# [WHAT IS REQUIRED]
Copy the records below verbatim, from the first line through the line containing "#### Functionality 6.", inclusive, and output nothing else.

==== GIVEN RECORDS ====

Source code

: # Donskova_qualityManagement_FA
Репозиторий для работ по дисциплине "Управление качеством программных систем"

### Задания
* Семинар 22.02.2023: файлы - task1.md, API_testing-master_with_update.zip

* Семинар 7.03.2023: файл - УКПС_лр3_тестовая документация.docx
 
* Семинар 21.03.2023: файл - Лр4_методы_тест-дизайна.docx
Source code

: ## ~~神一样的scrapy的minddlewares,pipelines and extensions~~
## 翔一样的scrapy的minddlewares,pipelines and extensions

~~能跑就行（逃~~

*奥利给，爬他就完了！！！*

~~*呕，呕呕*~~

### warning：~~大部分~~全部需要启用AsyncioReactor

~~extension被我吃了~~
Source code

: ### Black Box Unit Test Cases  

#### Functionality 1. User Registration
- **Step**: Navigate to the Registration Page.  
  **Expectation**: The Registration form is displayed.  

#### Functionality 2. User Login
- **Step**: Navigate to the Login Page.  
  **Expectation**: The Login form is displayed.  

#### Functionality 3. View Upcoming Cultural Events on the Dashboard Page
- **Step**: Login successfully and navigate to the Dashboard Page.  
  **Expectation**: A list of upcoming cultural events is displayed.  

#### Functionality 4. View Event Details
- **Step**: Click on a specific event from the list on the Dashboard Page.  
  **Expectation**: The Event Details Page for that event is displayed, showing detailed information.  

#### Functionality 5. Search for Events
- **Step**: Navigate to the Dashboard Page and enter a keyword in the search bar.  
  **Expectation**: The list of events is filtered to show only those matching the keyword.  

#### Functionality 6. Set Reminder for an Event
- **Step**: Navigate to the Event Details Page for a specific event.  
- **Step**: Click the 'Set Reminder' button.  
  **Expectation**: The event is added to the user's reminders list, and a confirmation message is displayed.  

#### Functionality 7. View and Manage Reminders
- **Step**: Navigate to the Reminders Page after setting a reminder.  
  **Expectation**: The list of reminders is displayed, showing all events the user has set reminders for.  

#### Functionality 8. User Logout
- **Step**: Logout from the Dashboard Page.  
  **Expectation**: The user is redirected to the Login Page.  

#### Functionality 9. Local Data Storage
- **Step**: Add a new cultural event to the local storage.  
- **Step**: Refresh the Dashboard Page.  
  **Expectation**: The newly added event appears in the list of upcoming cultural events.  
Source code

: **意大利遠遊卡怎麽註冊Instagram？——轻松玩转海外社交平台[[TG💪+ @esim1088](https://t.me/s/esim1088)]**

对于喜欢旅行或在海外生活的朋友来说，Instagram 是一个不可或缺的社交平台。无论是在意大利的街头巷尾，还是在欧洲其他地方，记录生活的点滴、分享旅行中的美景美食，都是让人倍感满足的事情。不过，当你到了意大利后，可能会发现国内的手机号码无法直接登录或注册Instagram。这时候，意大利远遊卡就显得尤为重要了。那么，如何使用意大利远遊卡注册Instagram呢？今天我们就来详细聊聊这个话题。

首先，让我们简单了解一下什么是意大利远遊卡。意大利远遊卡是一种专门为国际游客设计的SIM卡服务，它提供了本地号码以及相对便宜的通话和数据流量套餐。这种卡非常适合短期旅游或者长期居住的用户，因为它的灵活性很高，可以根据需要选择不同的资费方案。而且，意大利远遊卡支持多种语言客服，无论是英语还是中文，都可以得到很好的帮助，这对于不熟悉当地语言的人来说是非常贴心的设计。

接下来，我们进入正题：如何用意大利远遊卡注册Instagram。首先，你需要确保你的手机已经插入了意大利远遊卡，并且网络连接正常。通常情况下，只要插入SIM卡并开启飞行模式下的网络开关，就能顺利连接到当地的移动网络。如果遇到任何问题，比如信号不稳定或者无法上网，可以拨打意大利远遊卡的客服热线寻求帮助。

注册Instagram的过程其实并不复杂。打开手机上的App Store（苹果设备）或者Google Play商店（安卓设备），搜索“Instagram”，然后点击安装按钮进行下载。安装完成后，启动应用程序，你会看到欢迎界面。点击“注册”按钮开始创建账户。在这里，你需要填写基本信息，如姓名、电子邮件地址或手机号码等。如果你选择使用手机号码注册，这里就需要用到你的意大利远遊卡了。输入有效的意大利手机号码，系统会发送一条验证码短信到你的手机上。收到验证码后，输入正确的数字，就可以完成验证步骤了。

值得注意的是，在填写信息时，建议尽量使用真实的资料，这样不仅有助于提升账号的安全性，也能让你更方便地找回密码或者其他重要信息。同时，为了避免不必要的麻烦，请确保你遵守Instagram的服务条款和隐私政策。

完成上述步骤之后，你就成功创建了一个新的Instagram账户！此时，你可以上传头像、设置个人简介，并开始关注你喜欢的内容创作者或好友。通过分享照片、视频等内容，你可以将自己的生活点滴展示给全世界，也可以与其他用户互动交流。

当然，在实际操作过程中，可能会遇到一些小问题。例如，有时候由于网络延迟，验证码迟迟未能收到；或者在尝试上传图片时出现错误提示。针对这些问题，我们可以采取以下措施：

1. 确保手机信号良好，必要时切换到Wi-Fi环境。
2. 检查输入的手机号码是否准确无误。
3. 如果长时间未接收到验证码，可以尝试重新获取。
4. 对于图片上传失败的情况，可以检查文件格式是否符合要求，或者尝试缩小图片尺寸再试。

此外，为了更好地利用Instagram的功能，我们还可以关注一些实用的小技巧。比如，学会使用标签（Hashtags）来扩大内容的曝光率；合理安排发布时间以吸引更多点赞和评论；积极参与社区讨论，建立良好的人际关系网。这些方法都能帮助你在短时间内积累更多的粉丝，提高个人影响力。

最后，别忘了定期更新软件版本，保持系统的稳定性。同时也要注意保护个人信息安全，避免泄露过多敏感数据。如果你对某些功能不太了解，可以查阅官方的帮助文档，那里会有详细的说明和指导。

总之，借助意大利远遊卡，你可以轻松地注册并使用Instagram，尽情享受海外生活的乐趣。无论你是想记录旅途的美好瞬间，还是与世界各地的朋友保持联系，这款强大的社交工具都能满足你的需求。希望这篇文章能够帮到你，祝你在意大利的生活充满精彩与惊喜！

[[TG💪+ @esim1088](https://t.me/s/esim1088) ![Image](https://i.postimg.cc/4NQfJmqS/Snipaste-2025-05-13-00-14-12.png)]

====

# [OUTPUT OF THE EXERCISE]
Source code

: # Donskova_qualityManagement_FA
Репозиторий для работ по дисциплине "Управление качеством программных систем"

### Задания
* Семинар 22.02.2023: файлы - task1.md, API_testing-master_with_update.zip

* Семинар 7.03.2023: файл - УКПС_лр3_тестовая документация.docx
 
* Семинар 21.03.2023: файл - Лр4_методы_тест-дизайна.docx
Source code

: ## ~~神一样的scrapy的minddlewares,pipelines and extensions~~
## 翔一样的scrapy的minddlewares,pipelines and extensions

~~能跑就行（逃~~

*奥利给，爬他就完了！！！*

~~*呕，呕呕*~~

### warning：~~大部分~~全部需要启用AsyncioReactor

~~extension被我吃了~~
Source code

: ### Black Box Unit Test Cases  

#### Functionality 1. User Registration
- **Step**: Navigate to the Registration Page.  
  **Expectation**: The Registration form is displayed.  

#### Functionality 2. User Login
- **Step**: Navigate to the Login Page.  
  **Expectation**: The Login form is displayed.  

#### Functionality 3. View Upcoming Cultural Events on the Dashboard Page
- **Step**: Login successfully and navigate to the Dashboard Page.  
  **Expectation**: A list of upcoming cultural events is displayed.  

#### Functionality 4. View Event Details
- **Step**: Click on a specific event from the list on the Dashboard Page.  
  **Expectation**: The Event Details Page for that event is displayed, showing detailed information.  

#### Functionality 5. Search for Events
- **Step**: Navigate to the Dashboard Page and enter a keyword in the search bar.  
  **Expectation**: The list of events is filtered to show only those matching the keyword.  

#### Functionality 6. Set Reminder for an Event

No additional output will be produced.